Koffer, Taschen, Rucksäcke, eingerollte Decken – am Hauptbahnhof in Würzburg erinnern diese Gepäckstücke an jüdische Gemeinden und Wohnorte, in denen 1933 jüdische Menschen lebten und die auch vom Hauptbahnhof aus in Konzentrationslager deportiert wurden. An der Aktion "DenkOrt Deportationen" sind auch die Stadt Prichsenstadt sowie die Arbeitsgruppe "Stolpersteine" des Vereins Alt-Prichsenstadt beteiligt, mit einem von Richard Gebert, dem Chef des Hotels Freihof in Prichsenstadt, gesponserten Koffer.
Das Zwillings-Gepäckstück soll nun auch in Prichsenstadt aufgestellt werden, was der Rat schon vor eineinhalb Jahren beschlossen hatte. Einzig die Frage des Standortes galt es noch zu klären.

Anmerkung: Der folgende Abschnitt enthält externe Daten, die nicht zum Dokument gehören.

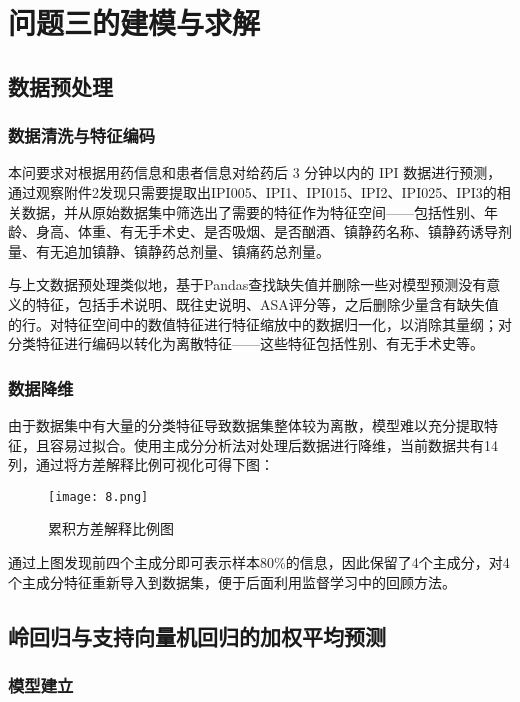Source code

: \section{问题三的建模与求解}



\subsection{数据预处理}

\subsubsection{数据清洗与特征编码}

本问要求对根据用药信息和患者信息对给药后 3 分钟以内的 IPI 数据进行预测，通过观察附件2发现只需要提取出IPI005、IPI1、IPI015、IPI2、IPI025、IPI3的相关数据，并从原始数据集中筛选出了需要的特征作为特征空间——包括性别、年龄、身高、体重、有无手术史、是否吸烟、是否酗酒、镇静药名称、镇静药诱导剂量、有无追加镇静、镇静药总剂量、镇痛药总剂量。

与上文数据预处理类似地，基于Pandas查找缺失值并删除一些对模型预测没有意义的特征，包括手术说明、既往史说明、ASA评分等，之后删除少量含有缺失值的行。对特征空间中的数值特征进行特征缩放中的数据归一化，以消除其量纲；对分类特征进行编码以转化为离散特征——这些特征包括性别、有无手术史等。

\subsubsection{数据降维}

由于数据集中有大量的分类特征导致数据集整体较为离散，模型难以充分提取特征，且容易过拟合。使用主成分分析法对处理后数据进行降维，当前数据共有14列，通过将方差解释比例可视化可得下图：

\begin{figure}[H] %
	\centering %
	\texttt{[image: 8.png]} 
	\caption{累积方差解释比例图} 
	\label{Fig.main8} 
\end{figure}

通过上图发现前四个主成分即可表示样本80\%的信息，因此保留了4个主成分，对4个主成分特征重新导入到数据集，便于后面利用监督学习中的回顾方法。

\subsection{岭回归与支持向量机回归的加权平均预测}


\subsubsection{模型建立}

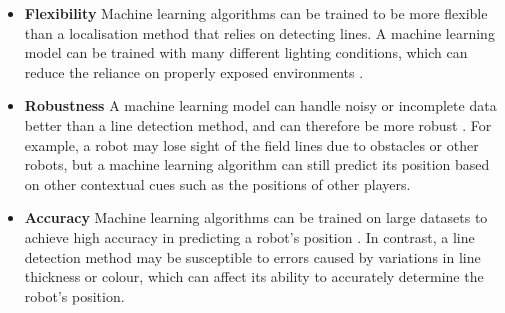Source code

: \documentclass{uva-inf-bachelor-thesis}
\begin{document}
        \begin{itemize}
            \item \textbf{Flexibility} Machine learning algorithms can be trained to be more flexible than a localisation method that relies on detecting lines. A machine learning model can be trained with many different lighting conditions, which can reduce the reliance on properly exposed environments \cite{flex}.
            \item \textbf{Robustness} A machine learning model can handle noisy or incomplete data better than a line detection method, and can therefore be more robust \cite{robust}. For example, a robot may lose sight of the field lines due to obstacles or other robots, but a machine learning algorithm can still predict its position based on other contextual cues such as the positions of other players.
            \item \textbf{Accuracy} Machine learning algorithms can be trained on large datasets to achieve high accuracy in predicting a robot's position \cite{accuracy}. In contrast, a line detection method may be susceptible to errors caused by variations in line thickness or colour, which can affect its ability to accurately determine the robot's position.
        \end{itemize}

    
\end{document}
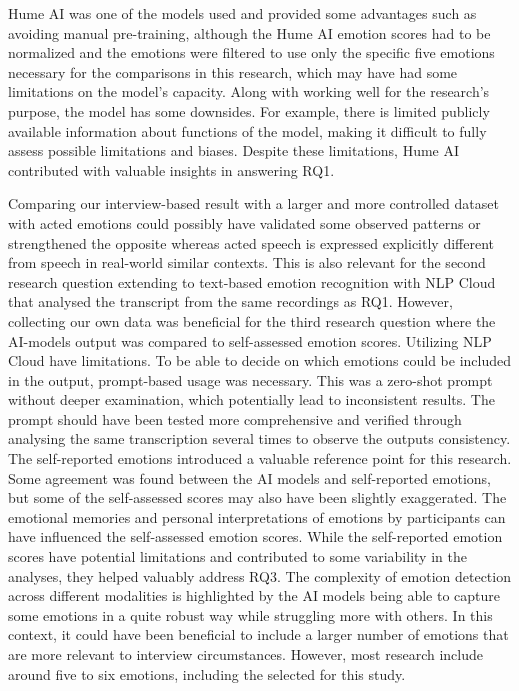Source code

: Hume AI was one of the models used and provided some advantages such as avoiding manual
pre-training, although the Hume AI emotion scores had to be normalized and the emotions were filtered to use only the specific five emotions necessary for the comparisons in this research, which may have had some limitations on the model’s capacity. Along with
working well for the research’s purpose, the model has some downsides. For example, there is limited publicly available information about functions of the model, making it diﬀicult to fully assess possible limitations and biases. Despite these limitations, Hume AI contributed with valuable insights in answering RQ1.

\medskip
Comparing our interview-based result with a larger and more controlled dataset with acted emotions could possibly have validated some observed patterns or strengthened the opposite whereas acted speech is expressed explicitly different from speech in real-world similar contexts. This is also relevant for the second research question extending to text-based emotion recognition with NLP Cloud that analysed the transcript from the same recordings as RQ1. However, collecting our own data was beneficial for the third research question where the AI-models output was compared to self-assessed emotion scores. 
Utilizing NLP Cloud have limitations. To be able to decide on which emotions could be included in the output, prompt-based usage was necessary. This was a zero-shot prompt without deeper examination, which potentially lead to inconsistent results. The prompt should have been tested more comprehensive and verified through analysing the same transcription several times to observe the outputs consistency. 
The self-reported emotions introduced a valuable reference point for this research. Some agreement was found between the AI models and self-reported emotions, but some of the self-assessed scores may also have been slightly exaggerated. The emotional memories and personal interpretations of emotions by participants can have influenced the self-assessed emotion scores.
While the self-reported emotion scores have potential limitations and contributed to some variability in the analyses, they helped valuably address RQ3. The complexity of emotion detection across different modalities is highlighted by the AI models being able to capture some emotions in a quite robust way while struggling more with others. In this context, it could have been beneficial to include a larger number of emotions that are more relevant to interview circumstances. However, most research include around five to six emotions, including the selected for this study. 

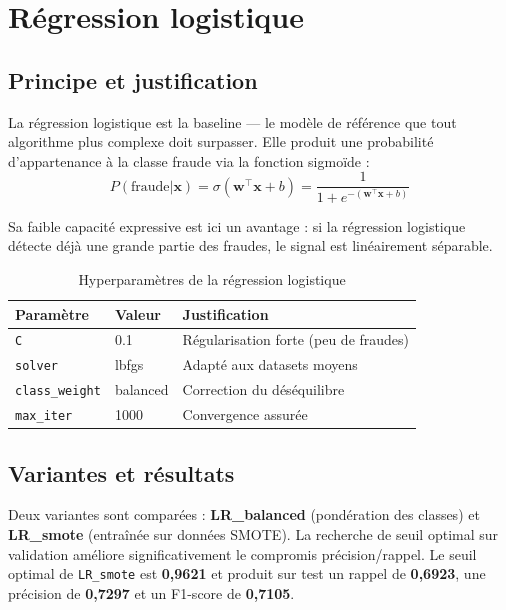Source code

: \documentclass[12pt,a4paper,twoside]{report}
\begin{document}
\section{Régression logistique}

\subsection{Principe et justification}

La régression logistique est la baseline --- le modèle de référence que tout algorithme plus complexe doit surpasser. Elle produit une probabilité d'appartenance à la classe fraude via la fonction sigmoïde :
\[
P(\text{fraude} | \mathbf{x}) = \sigma(\mathbf{w}^\top \mathbf{x} + b) = \frac{1}{1 + e^{-(\mathbf{w}^\top \mathbf{x} + b)}}
\]

Sa faible capacité expressive est ici un avantage : si la régression logistique détecte déjà une grande partie des fraudes, le signal est linéairement séparable.

\begin{table}[H]
\centering
\caption{Hyperparamètres de la régression logistique}
\label{tab:lr_params}
\begin{tabular}{lll}
\toprule
\textbf{Paramètre}    & \textbf{Valeur}    & \textbf{Justification} \\
\midrule
\texttt{C}            & 0.1                & Régularisation forte (peu de fraudes) \\
\texttt{solver}       & lbfgs              & Adapté aux datasets moyens \\
\texttt{class\_weight}& balanced           & Correction du déséquilibre \\
\texttt{max\_iter}    & 1000               & Convergence assurée \\
\bottomrule
\end{tabular}
\end{table}

\subsection{Variantes et résultats}

Deux variantes sont comparées : \textbf{LR\_balanced} (pondération des classes) et \textbf{LR\_smote} (entraînée sur données SMOTE). La recherche de seuil optimal sur validation améliore significativement le compromis précision/rappel. Le seuil optimal de \texttt{LR\_smote} est \textbf{0,9621} et produit sur test un rappel de \textbf{0,6923}, une précision de \textbf{0,7297} et un F1-score de \textbf{0,7105}.
\end{document}
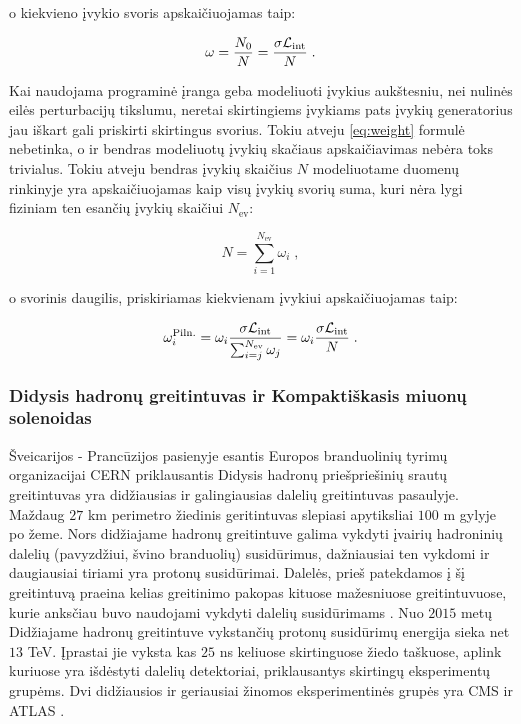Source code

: \documentclass[a4paper, 12pt]{article}
\newcommand{\Lumi}{{\cal L}_\mathrm{int}}
\newlength\q
\begin{document}
o kiekvieno įvykio svoris apskaičiuojamas taip:

\begin{equation}
	\omega = \frac{ N_{0} }{ N } = \frac{ \sigma \Lumi }{N} \; .
	\label{eq:weight}
\end{equation}

Kai naudojama programinė įranga geba modeliuoti įvykius aukštesniu, nei nulinės eilės
perturbacijų tikslumu, neretai skirtingiems įvykiams pats įvykių generatorius jau iškart
gali priskirti skirtingus svorius.
Tokiu atveju \eqref{eq:weight} formulė nebetinka, o ir bendras modeliuotų įvykių skačiaus
apskaičiavimas nebėra toks trivialus.
Tokiu atveju bendras įvykių skaičius $N$ modeliuotame duomenų rinkinyje yra apskaičiuojamas
kaip visų įvykių svorių suma, kuri nėra lygi fiziniam ten esančių įvykių skaičiui $N_{\mathrm{ev}}$:

\begin{equation}
	N = \sum_{i=1}^{N_{\mathrm{ev}}} \omega_{i} \; ,
\end{equation}

o svorinis daugilis, priskiriamas kiekvienam įvykiui apskaičiuojamas taip:

\begin{equation}
	\omega_{i}^{\mathrm{Piln.}} = \omega_{i} \frac{ \sigma\Lumi }{ \sum_{i=j}^{N_{\mathrm{ev}}}\omega_{j} } =
	\omega_{i} \frac{ \sigma\Lumi }{N} \; .
	\label{eq:NLOweight}
\end{equation}

\subsubsection{Didysis hadronų greitintuvas ir Kompaktiškasis miuonų solenoidas}

Šveicarijos - Prancūzijos pasienyje esantis Europos branduolinių tyrimų organizacijai CERN
priklausantis Didysis hadronų priešpriešinių srautų greitintuvas yra didžiausias ir galingiausias
dalelių greitintuvas pasaulyje.
Maždaug $27$ km perimetro žiedinis geritintuvas slepiasi apytiksliai $100$ m gylyje po žeme.
Nors didžiajame hadronų greitintuve galima vykdyti įvairių hadroninių dalelių (pavyzdžiui, švino
branduolių) susidūrimus, dažniausiai ten vykdomi ir daugiausiai tiriami yra protonų susidūrimai.
Dalelės, prieš patekdamos į šį greitintuvą praeina kelias greitinimo pakopas kituose mažesniuose
greitintuvuose, kurie anksčiau buvo naudojami vykdyti dalelių susidūrimams \cite{accelerators}.
Nuo $2015$ metų Didžiajame hadronų greitintuve vykstančių protonų susidūrimų energija sieka net $13$ TeV.
Įprastai jie vyksta kas $25$ ns keliuose skirtinguose žiedo taškuose, aplink kuriuose yra išdėstyti dalelių
detektoriai, priklausantys skirtingų eksperimentų grupėms.
Dvi didžiausios ir geriausiai žinomos eksperimentinės grupės yra CMS ir ATLAS \cite{LHCexperiments}.
\end{document}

Die Lösung brachte ein Vorschlag der Verwaltung: Der Koffer wird laut dem einstimmigen Beschluss aus der jüngsten Ratssitzung an der Friedhofsmauer auf einem noch aufzustellenden Steinblock gestellt und diebstahlsicher mit einer Kette befestigt werden.
Aufwertung des "etwas leeren Bereich"
Mit diesem Beschluss zeigte sich Wolf-Dieter Gutsch, Vorsitzender des Vereins Alt Prichsenstadt und aufmerksamer Zuhörer in der Sitzung, per E-Mail sehr zufrieden. Durch den Standort "würde nicht nur der etwas leere Bereich rechts vom Eingang zum Friedhof optisch aufgewertet", so Gutsch in der E-Mail. Es wäre auch eine gute Gelegenheit, die "Gleichwertigkeit" der Opfer aus der Zeit des Nationalsozialismus, zu denen Gutsch auch die im Zweiten Weltkrieg gefallenen Soldaten zählt, zu dokumentieren. Das Kriegerdenkmal befindet sich vor dem Friedhofseingang auf der linken Seite.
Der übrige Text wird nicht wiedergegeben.